Topical Area: Nutritional Epidemiology
Objectives : Exposure to toxic metals mostly occurs via contaminated food intake. Though toxic metals adversely affect reproductive health, common food sources among reproductive aged women are less understood. We addressed this gap among healthy premenopausal women, residing in western New York, 2005-2007.
Methods : Women enrolled in the BioCycle Study (n=249, mean age 27.4 years and body mass index [BMI] 24.1 kg/m2) completed a baseline food frequency questionnaire and provided blood samples to measure levels of mercury (Hg), lead (Pb), and cadmium (Cd). We used linear regression to examine associations between food intake and log-transformed toxic metals, adjusted for age, BMI, race, smoking, physical activity, and intakes of total energy, protein, fat, and fiber. Models were adjusted for false discovery rate.

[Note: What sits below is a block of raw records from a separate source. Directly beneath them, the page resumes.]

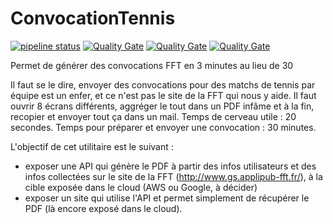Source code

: ﻿# ConvocationTennis

[![pipeline status](https://gitlab.com/ribardo0/ConvocationTennis/badges/master/pipeline.svg)](https://gitlab.com/ribardo0/ConvocationTennis/commits/master)
[![Quality Gate](https://sonarcloud.io/api/badges/gate?key=fr.ribardiere.tennis%3Aconvocationtennis)](https://sonarcloud.io/dashboard/index/fr.ribardiere.tennis%3Aconvocationtennis)
[![Quality Gate](https://sonarcloud.io/api/badges/measure?key=fr.ribardiere.tennis%3Aconvocationtennis&metric=coverage)](https://sonarcloud.io/dashboard/index/fr.ribardiere.tennis%3Aconvocationtennis)
[![Quality Gate](https://sonarcloud.io/api/badges/measure?key=fr.ribardiere.tennis%3Aconvocationtennis&metric=ncloc)](https://sonarcloud.io/dashboard/index/fr.ribardiere.tennis%3Aconvocationtennis)

Permet de générer des convocations FFT en 3 minutes au lieu de 30

Il faut se le dire, envoyer des convocations pour des matchs de tennis par équipe est un enfer, et ce n'est pas le site de la FFT qui nous y aide. Il faut ouvrir 8 écrans différents, aggréger le tout dans un PDF infâme et à la fin, recopier et envoyer tout ça dans un mail.
Temps de cerveau utile : 20 secondes.
Temps pour préparer et envoyer une convocation : 30 minutes.

L'objectif de cet utilitaire est le suivant :
- exposer une API qui génère le PDF à partir des infos utilisateurs et des infos collectées sur le site de la FFT (http://www.gs.applipub-fft.fr/), à la cible exposée dans le cloud (AWS ou Google, à décider)
- exposer un site qui utilise l'API et permet simplement de récupérer le PDF (là encore exposé dans le cloud).
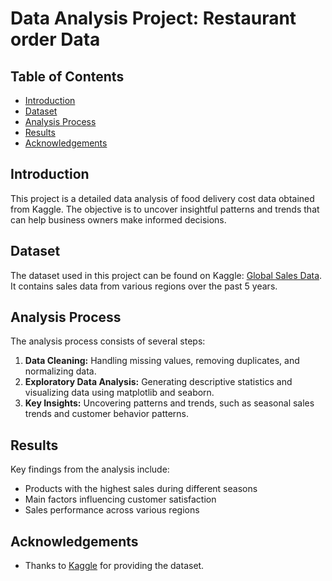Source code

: # Data Analysis Project: Restaurant order Data

## Table of Contents
- [Introduction](#introduction)
- [Dataset](#dataset)
- [Analysis Process](#analysis-process)
- [Results](#results)
- [Acknowledgements](#acknowledgements)

## Introduction
This project is a detailed data analysis of food delivery cost data obtained from Kaggle. The objective is to uncover insightful patterns and trends that can help business owners make informed decisions.

## Dataset
The dataset used in this project can be found on Kaggle: [Global Sales Data](https://www.kaggle.com/global-sales-data). It contains sales data from various regions over the past 5 years.

## Analysis Process
The analysis process consists of several steps:
1. **Data Cleaning:** Handling missing values, removing duplicates, and normalizing data.
2. **Exploratory Data Analysis:** Generating descriptive statistics and visualizing data using matplotlib and seaborn.
3. **Key Insights:** Uncovering patterns and trends, such as seasonal sales trends and customer behavior patterns.

## Results
Key findings from the analysis include:
- Products with the highest sales during different seasons
- Main factors influencing customer satisfaction
- Sales performance across various regions

## Acknowledgements
- Thanks to [Kaggle](https://www.kaggle.com) for providing the dataset.
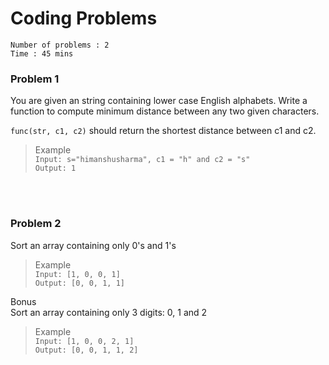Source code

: # Coding Problems

`Number of problems : 2`</br>
`Time : 45 mins`</br>

### Problem 1

You are given an string containing lower case English alphabets. Write a function to compute minimum distance between any two given characters.</br>

`func(str, c1, c2)` should return the shortest distance between c1 and c2.</br>

> Example</br>
`Input: s="himanshusharma", c1 = "h" and c2 = "s"`</br>
`Output: 1`</br>
</br>
</br>

### Problem 2

Sort an array containing only 0's and 1's</br>

> Example</br>
`Input: [1, 0, 0, 1]`</br>
`Output: [0, 0, 1, 1]`</br>

Bonus</br>
Sort an array containing only 3 digits: 0, 1 and 2</br>

> Example</br>
`Input: [1, 0, 0, 2, 1]`</br>
`Output: [0, 0, 1, 1, 2]`</br>
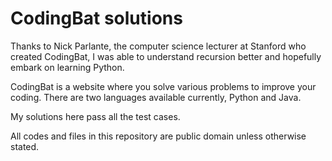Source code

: # CodingBat solutions

Thanks to Nick Parlante, the computer science lecturer at Stanford who created CodingBat, I was able to understand recursion better and hopefully embark on learning Python.

CodingBat is a website where you solve various problems to improve your coding. There are two languages available currently, Python and Java. 

My solutions here pass all the test cases. 

All codes and files in this repository are public domain unless otherwise stated.  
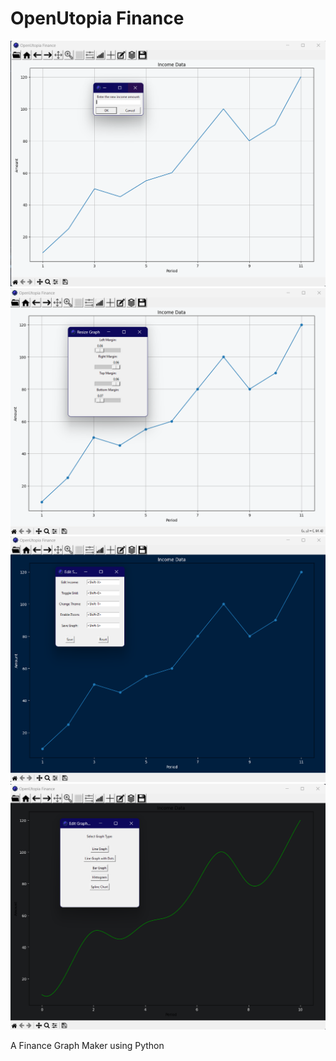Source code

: # OpenUtopia Finance

![Image1](Screenshots/screenshot01.png)
![Image2](Screenshots/screenshot02.png)
![Image3](Screenshots/screenshot03.png)
![Image4](Screenshots/screenshot04.png)

A Finance Graph Maker using Python
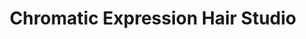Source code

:---
title: "Chromatic Expression Hair Studio"
url: /abingdon/chromatic-expression-hair-studio/
shop: hairdresser
---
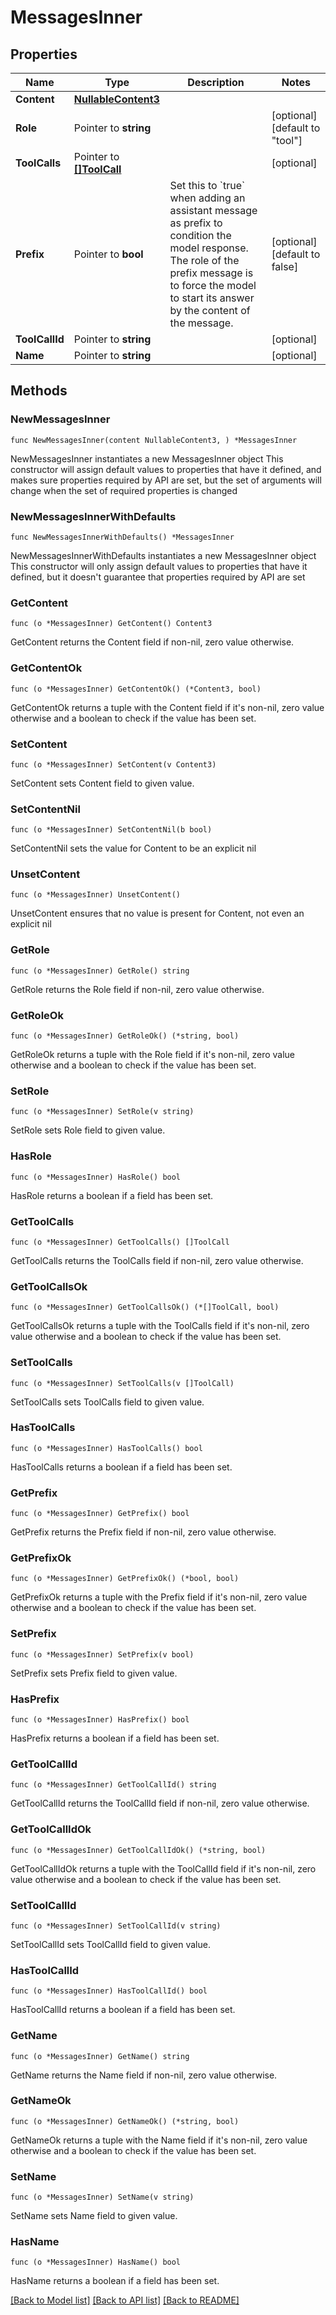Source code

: # MessagesInner

## Properties

Name | Type | Description | Notes
------------ | ------------- | ------------- | -------------
**Content** | [**NullableContent3**](Content3.md) |  | 
**Role** | Pointer to **string** |  | [optional] [default to "tool"]
**ToolCalls** | Pointer to [**[]ToolCall**](ToolCall.md) |  | [optional] 
**Prefix** | Pointer to **bool** | Set this to &#x60;true&#x60; when adding an assistant message as prefix to condition the model response. The role of the prefix message is to force the model to start its answer by the content of the message. | [optional] [default to false]
**ToolCallId** | Pointer to **string** |  | [optional] 
**Name** | Pointer to **string** |  | [optional] 

## Methods

### NewMessagesInner

`func NewMessagesInner(content NullableContent3, ) *MessagesInner`

NewMessagesInner instantiates a new MessagesInner object
This constructor will assign default values to properties that have it defined,
and makes sure properties required by API are set, but the set of arguments
will change when the set of required properties is changed

### NewMessagesInnerWithDefaults

`func NewMessagesInnerWithDefaults() *MessagesInner`

NewMessagesInnerWithDefaults instantiates a new MessagesInner object
This constructor will only assign default values to properties that have it defined,
but it doesn't guarantee that properties required by API are set

### GetContent

`func (o *MessagesInner) GetContent() Content3`

GetContent returns the Content field if non-nil, zero value otherwise.

### GetContentOk

`func (o *MessagesInner) GetContentOk() (*Content3, bool)`

GetContentOk returns a tuple with the Content field if it's non-nil, zero value otherwise
and a boolean to check if the value has been set.

### SetContent

`func (o *MessagesInner) SetContent(v Content3)`

SetContent sets Content field to given value.


### SetContentNil

`func (o *MessagesInner) SetContentNil(b bool)`

 SetContentNil sets the value for Content to be an explicit nil

### UnsetContent
`func (o *MessagesInner) UnsetContent()`

UnsetContent ensures that no value is present for Content, not even an explicit nil
### GetRole

`func (o *MessagesInner) GetRole() string`

GetRole returns the Role field if non-nil, zero value otherwise.

### GetRoleOk

`func (o *MessagesInner) GetRoleOk() (*string, bool)`

GetRoleOk returns a tuple with the Role field if it's non-nil, zero value otherwise
and a boolean to check if the value has been set.

### SetRole

`func (o *MessagesInner) SetRole(v string)`

SetRole sets Role field to given value.

### HasRole

`func (o *MessagesInner) HasRole() bool`

HasRole returns a boolean if a field has been set.

### GetToolCalls

`func (o *MessagesInner) GetToolCalls() []ToolCall`

GetToolCalls returns the ToolCalls field if non-nil, zero value otherwise.

### GetToolCallsOk

`func (o *MessagesInner) GetToolCallsOk() (*[]ToolCall, bool)`

GetToolCallsOk returns a tuple with the ToolCalls field if it's non-nil, zero value otherwise
and a boolean to check if the value has been set.

### SetToolCalls

`func (o *MessagesInner) SetToolCalls(v []ToolCall)`

SetToolCalls sets ToolCalls field to given value.

### HasToolCalls

`func (o *MessagesInner) HasToolCalls() bool`

HasToolCalls returns a boolean if a field has been set.

### GetPrefix

`func (o *MessagesInner) GetPrefix() bool`

GetPrefix returns the Prefix field if non-nil, zero value otherwise.

### GetPrefixOk

`func (o *MessagesInner) GetPrefixOk() (*bool, bool)`

GetPrefixOk returns a tuple with the Prefix field if it's non-nil, zero value otherwise
and a boolean to check if the value has been set.

### SetPrefix

`func (o *MessagesInner) SetPrefix(v bool)`

SetPrefix sets Prefix field to given value.

### HasPrefix

`func (o *MessagesInner) HasPrefix() bool`

HasPrefix returns a boolean if a field has been set.

### GetToolCallId

`func (o *MessagesInner) GetToolCallId() string`

GetToolCallId returns the ToolCallId field if non-nil, zero value otherwise.

### GetToolCallIdOk

`func (o *MessagesInner) GetToolCallIdOk() (*string, bool)`

GetToolCallIdOk returns a tuple with the ToolCallId field if it's non-nil, zero value otherwise
and a boolean to check if the value has been set.

### SetToolCallId

`func (o *MessagesInner) SetToolCallId(v string)`

SetToolCallId sets ToolCallId field to given value.

### HasToolCallId

`func (o *MessagesInner) HasToolCallId() bool`

HasToolCallId returns a boolean if a field has been set.

### GetName

`func (o *MessagesInner) GetName() string`

GetName returns the Name field if non-nil, zero value otherwise.

### GetNameOk

`func (o *MessagesInner) GetNameOk() (*string, bool)`

GetNameOk returns a tuple with the Name field if it's non-nil, zero value otherwise
and a boolean to check if the value has been set.

### SetName

`func (o *MessagesInner) SetName(v string)`

SetName sets Name field to given value.

### HasName

`func (o *MessagesInner) HasName() bool`

HasName returns a boolean if a field has been set.


[[Back to Model list]](../README.md#documentation-for-models) [[Back to API list]](../README.md#documentation-for-api-endpoints) [[Back to README]](../README.md)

Results : Total fish intake ≥1 serving per day was associated with 54.7% (95% confidence interval [CI] 36.1, 75.9) higher Hg levels, compared to < 1 serving. Specific fish intakes (i.e., canned tuna, fried fish, shellfish, white fish, and dark fish) were also associated with higher Hg levels. Though total meat intakes were not associated with Hg, intakes of lunch meat (28.1%), beef, pork, and lamb (21.0%), and chicken and turkey (43.5%) were associated with higher Hg levels, compared to no intake. Intakes of specific vegetables, including red pepper (17.4%), green beans (20.1%), summer (24.7%) and winter squash (19.3%), and garlic (18.5%) were associated with higher Hg. Total fruit intake ≥1 serving per day was also positively associated with Hg (18.7%, 95% CI 4.8, 34.5), compared to < 1 serving, particularly with bananas (21.6%, >0 versus no intake). Compared to no intake, green pepper (11.8%) and cauliflower (9.9%) were positively associated with Pb, whereas apples were inversely associated with Pb (-14.6%). No associations were found between food intakes and Cd in our data.
Conclusions : We found that intakes of certain foods are related to a higher blood level of toxic metals among reproductive aged women with metals level typical of the US population. Given the nutritional values of these food items, further research on food preparations (e.g., washing, packing) to reduce toxic metals exposure is needed.